Students receive textbooks at their doorsteps in SindhupalchokLocal units aim to create a suitable environment in remote villages where children can stay home and learn.
Around two dozen community schools in Sindhupalchok district have started distributing textbooks at students’ doorsteps. This move was initiated so as to give continuity to studies through home learning, said Krishna Tiwari, headmaster of Saraswati Secondary School in Barhabise.
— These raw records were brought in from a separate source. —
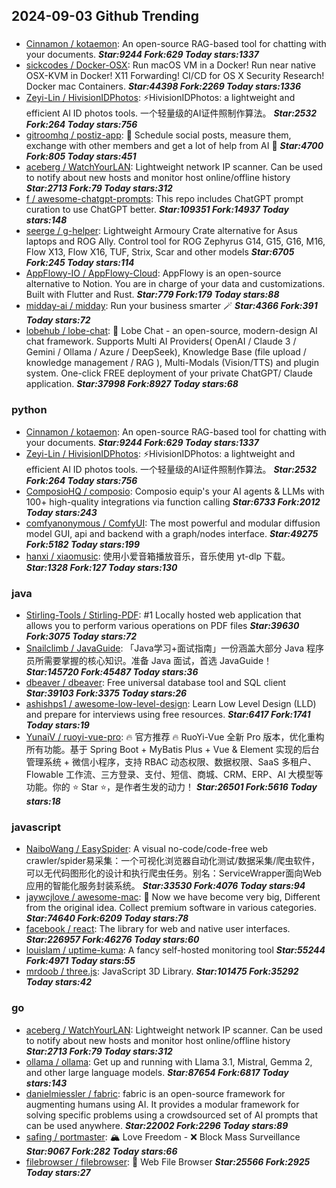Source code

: ## 2024-09-03 Github Trending

### 
* [Cinnamon / kotaemon](https://github.com/Cinnamon/kotaemon): An open-source RAG-based tool for chatting with your documents. ***Star:9244 Fork:629 Today stars:1337***
* [sickcodes / Docker-OSX](https://github.com/sickcodes/Docker-OSX): Run macOS VM in a Docker! Run near native OSX-KVM in Docker! X11 Forwarding! CI/CD for OS X Security Research! Docker mac Containers. ***Star:44398 Fork:2269 Today stars:1336***
* [Zeyi-Lin / HivisionIDPhotos](https://github.com/Zeyi-Lin/HivisionIDPhotos): ⚡️HivisionIDPhotos: a lightweight and efficient AI ID photos tools. 一个轻量级的AI证件照制作算法。 ***Star:2532 Fork:264 Today stars:756***
* [gitroomhq / postiz-app](https://github.com/gitroomhq/postiz-app): 📨 Schedule social posts, measure them, exchange with other members and get a lot of help from AI 🚀 ***Star:4700 Fork:805 Today stars:451***
* [aceberg / WatchYourLAN](https://github.com/aceberg/WatchYourLAN): Lightweight network IP scanner. Can be used to notify about new hosts and monitor host online/offline history ***Star:2713 Fork:79 Today stars:312***
* [f / awesome-chatgpt-prompts](https://github.com/f/awesome-chatgpt-prompts): This repo includes ChatGPT prompt curation to use ChatGPT better. ***Star:109351 Fork:14937 Today stars:148***
* [seerge / g-helper](https://github.com/seerge/g-helper): Lightweight Armoury Crate alternative for Asus laptops and ROG Ally. Control tool for ROG Zephyrus G14, G15, G16, M16, Flow X13, Flow X16, TUF, Strix, Scar and other models ***Star:6705 Fork:245 Today stars:114***
* [AppFlowy-IO / AppFlowy-Cloud](https://github.com/AppFlowy-IO/AppFlowy-Cloud): AppFlowy is an open-source alternative to Notion. You are in charge of your data and customizations. Built with Flutter and Rust. ***Star:779 Fork:179 Today stars:88***
* [midday-ai / midday](https://github.com/midday-ai/midday): Run your business smarter 🪄 ***Star:4366 Fork:391 Today stars:72***
* [lobehub / lobe-chat](https://github.com/lobehub/lobe-chat): 🤯 Lobe Chat - an open-source, modern-design AI chat framework. Supports Multi AI Providers( OpenAI / Claude 3 / Gemini / Ollama / Azure / DeepSeek), Knowledge Base (file upload / knowledge management / RAG ), Multi-Modals (Vision/TTS) and plugin system. One-click FREE deployment of your private ChatGPT/ Claude application. ***Star:37998 Fork:8927 Today stars:68***

### python
* [Cinnamon / kotaemon](https://github.com/Cinnamon/kotaemon): An open-source RAG-based tool for chatting with your documents. ***Star:9244 Fork:629 Today stars:1337***
* [Zeyi-Lin / HivisionIDPhotos](https://github.com/Zeyi-Lin/HivisionIDPhotos): ⚡️HivisionIDPhotos: a lightweight and efficient AI ID photos tools. 一个轻量级的AI证件照制作算法。 ***Star:2532 Fork:264 Today stars:756***
* [ComposioHQ / composio](https://github.com/ComposioHQ/composio): Composio equip's your AI agents & LLMs with 100+ high-quality integrations via function calling ***Star:6733 Fork:2012 Today stars:243***
* [comfyanonymous / ComfyUI](https://github.com/comfyanonymous/ComfyUI): The most powerful and modular diffusion model GUI, api and backend with a graph/nodes interface. ***Star:49275 Fork:5182 Today stars:199***
* [hanxi / xiaomusic](https://github.com/hanxi/xiaomusic): 使用小爱音箱播放音乐，音乐使用 yt-dlp 下载。 ***Star:1328 Fork:127 Today stars:130***

### java
* [Stirling-Tools / Stirling-PDF](https://github.com/Stirling-Tools/Stirling-PDF): #1 Locally hosted web application that allows you to perform various operations on PDF files ***Star:39630 Fork:3075 Today stars:72***
* [Snailclimb / JavaGuide](https://github.com/Snailclimb/JavaGuide): 「Java学习+面试指南」一份涵盖大部分 Java 程序员所需要掌握的核心知识。准备 Java 面试，首选 JavaGuide！ ***Star:145720 Fork:45487 Today stars:36***
* [dbeaver / dbeaver](https://github.com/dbeaver/dbeaver): Free universal database tool and SQL client ***Star:39103 Fork:3375 Today stars:26***
* [ashishps1 / awesome-low-level-design](https://github.com/ashishps1/awesome-low-level-design): Learn Low Level Design (LLD) and prepare for interviews using free resources. ***Star:6417 Fork:1741 Today stars:19***
* [YunaiV / ruoyi-vue-pro](https://github.com/YunaiV/ruoyi-vue-pro): 🔥 官方推荐 🔥 RuoYi-Vue 全新 Pro 版本，优化重构所有功能。基于 Spring Boot + MyBatis Plus + Vue & Element 实现的后台管理系统 + 微信小程序，支持 RBAC 动态权限、数据权限、SaaS 多租户、Flowable 工作流、三方登录、支付、短信、商城、CRM、ERP、AI 大模型等功能。你的 ⭐️ Star ⭐️，是作者生发的动力！ ***Star:26501 Fork:5616 Today stars:18***

### javascript
* [NaiboWang / EasySpider](https://github.com/NaiboWang/EasySpider): A visual no-code/code-free web crawler/spider易采集：一个可视化浏览器自动化测试/数据采集/爬虫软件，可以无代码图形化的设计和执行爬虫任务。别名：ServiceWrapper面向Web应用的智能化服务封装系统。 ***Star:33530 Fork:4076 Today stars:94***
* [jaywcjlove / awesome-mac](https://github.com/jaywcjlove/awesome-mac):  Now we have become very big, Different from the original idea. Collect premium software in various categories. ***Star:74640 Fork:6209 Today stars:78***
* [facebook / react](https://github.com/facebook/react): The library for web and native user interfaces. ***Star:226957 Fork:46276 Today stars:60***
* [louislam / uptime-kuma](https://github.com/louislam/uptime-kuma): A fancy self-hosted monitoring tool ***Star:55244 Fork:4971 Today stars:55***
* [mrdoob / three.js](https://github.com/mrdoob/three.js): JavaScript 3D Library. ***Star:101475 Fork:35292 Today stars:42***

### go
* [aceberg / WatchYourLAN](https://github.com/aceberg/WatchYourLAN): Lightweight network IP scanner. Can be used to notify about new hosts and monitor host online/offline history ***Star:2713 Fork:79 Today stars:312***
* [ollama / ollama](https://github.com/ollama/ollama): Get up and running with Llama 3.1, Mistral, Gemma 2, and other large language models. ***Star:87654 Fork:6817 Today stars:143***
* [danielmiessler / fabric](https://github.com/danielmiessler/fabric): fabric is an open-source framework for augmenting humans using AI. It provides a modular framework for solving specific problems using a crowdsourced set of AI prompts that can be used anywhere. ***Star:22002 Fork:2296 Today stars:89***
* [safing / portmaster](https://github.com/safing/portmaster): 🏔 Love Freedom - ❌ Block Mass Surveillance ***Star:9067 Fork:282 Today stars:66***
* [filebrowser / filebrowser](https://github.com/filebrowser/filebrowser): 📂 Web File Browser ***Star:25566 Fork:2925 Today stars:27***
School teachers have started visiting each student’s home to distribute books of grade 1 to 10. Subina Tamang, a 6th grader at Saraswati Secondary School, said, “Although the school has been closed for two months now, I started continuing my studies at home after receiving textbooks. Our teachers came to our homes and distributed new books. They also suggested reading some chapters for the time being.”
“We met with the parents and distributed books to the children. We have also requested the parents to support their children for home studies,” said Tiwari.
There are three municipalities and nine rural municipalities in Sindhupalchok. Some of the schools in the district have coordinated with the local units to distribute books while some have taken initiatives to run ‘Gaughar Abhiyan’, a campaign aimed at creating a suitable environment for children to study at home.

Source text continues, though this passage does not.